_Exercise instructions_
Write out again, exactly, the lines below starting at the one with "# Installation" and ending at the one with "There are two".
↓
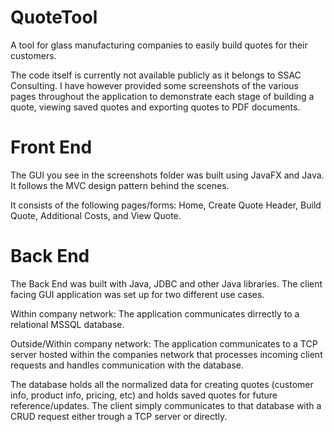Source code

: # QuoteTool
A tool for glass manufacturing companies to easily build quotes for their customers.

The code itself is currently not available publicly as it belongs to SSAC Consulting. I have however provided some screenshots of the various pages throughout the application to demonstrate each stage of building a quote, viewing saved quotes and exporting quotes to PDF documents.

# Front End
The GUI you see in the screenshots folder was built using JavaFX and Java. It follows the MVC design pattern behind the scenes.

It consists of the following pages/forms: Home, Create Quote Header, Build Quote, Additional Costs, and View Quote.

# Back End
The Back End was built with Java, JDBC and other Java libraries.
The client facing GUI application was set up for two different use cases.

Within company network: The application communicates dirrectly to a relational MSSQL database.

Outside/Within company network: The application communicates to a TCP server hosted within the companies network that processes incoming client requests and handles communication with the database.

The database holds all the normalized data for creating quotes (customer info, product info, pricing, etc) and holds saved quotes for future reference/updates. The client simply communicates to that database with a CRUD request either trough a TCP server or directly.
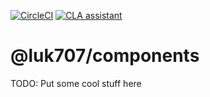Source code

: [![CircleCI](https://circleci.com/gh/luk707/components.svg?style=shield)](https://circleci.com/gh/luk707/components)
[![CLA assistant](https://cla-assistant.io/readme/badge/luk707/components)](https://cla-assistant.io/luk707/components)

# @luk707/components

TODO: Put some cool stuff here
↑
↓
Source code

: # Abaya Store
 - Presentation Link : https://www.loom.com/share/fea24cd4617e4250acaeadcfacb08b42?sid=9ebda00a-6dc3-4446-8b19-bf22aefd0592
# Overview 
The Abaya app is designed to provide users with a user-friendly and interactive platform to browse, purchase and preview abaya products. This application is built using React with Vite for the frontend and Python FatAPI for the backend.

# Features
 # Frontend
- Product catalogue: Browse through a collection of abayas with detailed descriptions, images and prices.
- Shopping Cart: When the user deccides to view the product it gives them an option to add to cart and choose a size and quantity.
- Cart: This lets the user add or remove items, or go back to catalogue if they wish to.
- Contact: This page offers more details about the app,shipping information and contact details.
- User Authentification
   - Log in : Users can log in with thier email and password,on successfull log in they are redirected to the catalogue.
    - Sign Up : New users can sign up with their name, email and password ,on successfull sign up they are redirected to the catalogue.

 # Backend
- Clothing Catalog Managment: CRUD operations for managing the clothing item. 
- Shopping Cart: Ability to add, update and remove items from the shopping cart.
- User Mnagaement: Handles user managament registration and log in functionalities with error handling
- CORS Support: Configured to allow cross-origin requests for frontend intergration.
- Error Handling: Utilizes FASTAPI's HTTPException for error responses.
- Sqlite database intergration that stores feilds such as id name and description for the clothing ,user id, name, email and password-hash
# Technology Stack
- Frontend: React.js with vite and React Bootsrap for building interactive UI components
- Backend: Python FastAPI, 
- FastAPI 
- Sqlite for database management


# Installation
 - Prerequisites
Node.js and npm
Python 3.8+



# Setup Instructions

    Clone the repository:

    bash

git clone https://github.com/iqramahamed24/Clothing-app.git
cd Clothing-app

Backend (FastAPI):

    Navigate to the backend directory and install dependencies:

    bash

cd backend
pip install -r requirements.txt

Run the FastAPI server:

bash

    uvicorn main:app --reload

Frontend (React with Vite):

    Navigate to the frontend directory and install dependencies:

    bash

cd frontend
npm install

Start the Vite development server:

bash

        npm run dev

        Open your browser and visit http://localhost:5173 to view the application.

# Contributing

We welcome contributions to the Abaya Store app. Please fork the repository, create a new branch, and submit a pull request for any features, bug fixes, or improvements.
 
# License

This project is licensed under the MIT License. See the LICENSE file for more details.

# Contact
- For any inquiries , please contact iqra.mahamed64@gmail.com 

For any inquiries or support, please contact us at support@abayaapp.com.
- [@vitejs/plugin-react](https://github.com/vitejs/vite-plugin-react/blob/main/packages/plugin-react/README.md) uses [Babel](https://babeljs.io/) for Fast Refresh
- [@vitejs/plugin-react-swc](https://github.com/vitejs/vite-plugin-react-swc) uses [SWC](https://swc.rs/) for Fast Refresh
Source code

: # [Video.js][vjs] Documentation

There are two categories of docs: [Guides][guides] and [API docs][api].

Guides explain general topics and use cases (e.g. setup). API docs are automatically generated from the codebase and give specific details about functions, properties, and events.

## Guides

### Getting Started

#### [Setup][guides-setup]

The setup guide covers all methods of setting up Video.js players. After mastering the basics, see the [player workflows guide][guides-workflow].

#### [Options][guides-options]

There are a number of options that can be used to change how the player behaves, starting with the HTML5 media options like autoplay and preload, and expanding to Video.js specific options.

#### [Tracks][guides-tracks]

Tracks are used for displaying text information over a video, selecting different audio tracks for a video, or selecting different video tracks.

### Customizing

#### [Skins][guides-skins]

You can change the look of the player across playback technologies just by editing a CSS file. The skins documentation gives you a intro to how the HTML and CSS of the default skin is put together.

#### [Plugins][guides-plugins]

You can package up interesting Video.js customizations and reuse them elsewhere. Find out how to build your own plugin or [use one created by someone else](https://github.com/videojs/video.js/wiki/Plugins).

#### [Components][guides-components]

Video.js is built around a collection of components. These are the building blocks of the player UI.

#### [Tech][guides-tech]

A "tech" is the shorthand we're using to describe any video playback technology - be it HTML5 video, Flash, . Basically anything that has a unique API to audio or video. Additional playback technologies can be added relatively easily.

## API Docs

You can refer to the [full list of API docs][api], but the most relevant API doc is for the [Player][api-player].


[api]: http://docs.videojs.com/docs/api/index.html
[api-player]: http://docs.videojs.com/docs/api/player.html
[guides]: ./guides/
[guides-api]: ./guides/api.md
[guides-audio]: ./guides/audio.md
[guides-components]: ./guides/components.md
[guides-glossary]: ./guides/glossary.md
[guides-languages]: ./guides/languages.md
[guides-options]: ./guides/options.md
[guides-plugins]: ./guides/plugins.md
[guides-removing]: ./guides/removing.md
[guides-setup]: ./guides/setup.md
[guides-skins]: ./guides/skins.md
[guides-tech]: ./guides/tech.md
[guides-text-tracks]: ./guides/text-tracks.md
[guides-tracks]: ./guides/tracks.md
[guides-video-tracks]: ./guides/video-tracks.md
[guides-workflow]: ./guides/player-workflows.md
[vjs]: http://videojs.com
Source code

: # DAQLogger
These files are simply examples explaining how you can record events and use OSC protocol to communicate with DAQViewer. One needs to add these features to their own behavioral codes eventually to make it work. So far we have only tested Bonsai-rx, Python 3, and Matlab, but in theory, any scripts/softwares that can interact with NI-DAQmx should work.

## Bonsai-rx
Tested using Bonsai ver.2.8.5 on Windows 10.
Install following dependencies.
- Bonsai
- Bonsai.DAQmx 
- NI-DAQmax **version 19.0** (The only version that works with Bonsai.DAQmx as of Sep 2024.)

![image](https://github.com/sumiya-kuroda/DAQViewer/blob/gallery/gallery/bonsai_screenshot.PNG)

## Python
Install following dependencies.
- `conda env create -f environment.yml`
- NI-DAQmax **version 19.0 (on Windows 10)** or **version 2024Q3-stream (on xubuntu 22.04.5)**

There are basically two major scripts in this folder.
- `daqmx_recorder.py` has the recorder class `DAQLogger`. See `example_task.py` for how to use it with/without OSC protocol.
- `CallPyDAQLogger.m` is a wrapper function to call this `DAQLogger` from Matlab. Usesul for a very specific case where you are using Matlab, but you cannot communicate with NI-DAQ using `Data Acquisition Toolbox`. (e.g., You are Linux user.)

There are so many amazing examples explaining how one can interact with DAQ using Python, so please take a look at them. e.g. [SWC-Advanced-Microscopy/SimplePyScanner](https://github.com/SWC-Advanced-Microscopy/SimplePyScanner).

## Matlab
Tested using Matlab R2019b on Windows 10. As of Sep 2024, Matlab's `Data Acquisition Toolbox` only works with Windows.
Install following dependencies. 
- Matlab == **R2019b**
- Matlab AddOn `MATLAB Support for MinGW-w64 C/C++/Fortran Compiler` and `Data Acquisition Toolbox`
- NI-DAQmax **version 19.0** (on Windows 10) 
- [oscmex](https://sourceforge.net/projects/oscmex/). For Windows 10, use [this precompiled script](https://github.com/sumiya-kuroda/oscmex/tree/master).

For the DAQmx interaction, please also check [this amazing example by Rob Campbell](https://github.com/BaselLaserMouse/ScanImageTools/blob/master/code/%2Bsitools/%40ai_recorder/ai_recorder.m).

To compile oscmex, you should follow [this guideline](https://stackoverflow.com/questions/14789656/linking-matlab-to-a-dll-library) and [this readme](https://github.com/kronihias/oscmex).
↑
_Output for this task_
# Installation
 - Prerequisites
Node.js and npm
Python 3.8+



# Setup Instructions

    Clone the repository:

    bash

git clone https://github.com/iqramahamed24/Clothing-app.git
cd Clothing-app

Backend (FastAPI):

    Navigate to the backend directory and install dependencies:

    bash

cd backend
pip install -r requirements.txt

Run the FastAPI server:

bash

    uvicorn main:app --reload

Frontend (React with Vite):

    Navigate to the frontend directory and install dependencies:

    bash

cd frontend
npm install

Start the Vite development server:

bash

        npm run dev

        Open your browser and visit http://localhost:5173 to view the application.

# Contributing

We welcome contributions to the Abaya Store app. Please fork the repository, create a new branch, and submit a pull request for any features, bug fixes, or improvements.
 
# License

This project is licensed under the MIT License. See the LICENSE file for more details.

# Contact
- For any inquiries , please contact iqra.mahamed64@gmail.com 

For any inquiries or support, please contact us at support@abayaapp.com.
- [@vitejs/plugin-react](https://github.com/vitejs/vite-plugin-react/blob/main/packages/plugin-react/README.md) uses [Babel](https://babeljs.io/) for Fast Refresh
- [@vitejs/plugin-react-swc](https://github.com/vitejs/vite-plugin-react-swc) uses [SWC](https://swc.rs/) for Fast Refresh
Source code

: # [Video.js][vjs] Documentation

There are two categories of docs: [Guides][guides] and [API docs][api].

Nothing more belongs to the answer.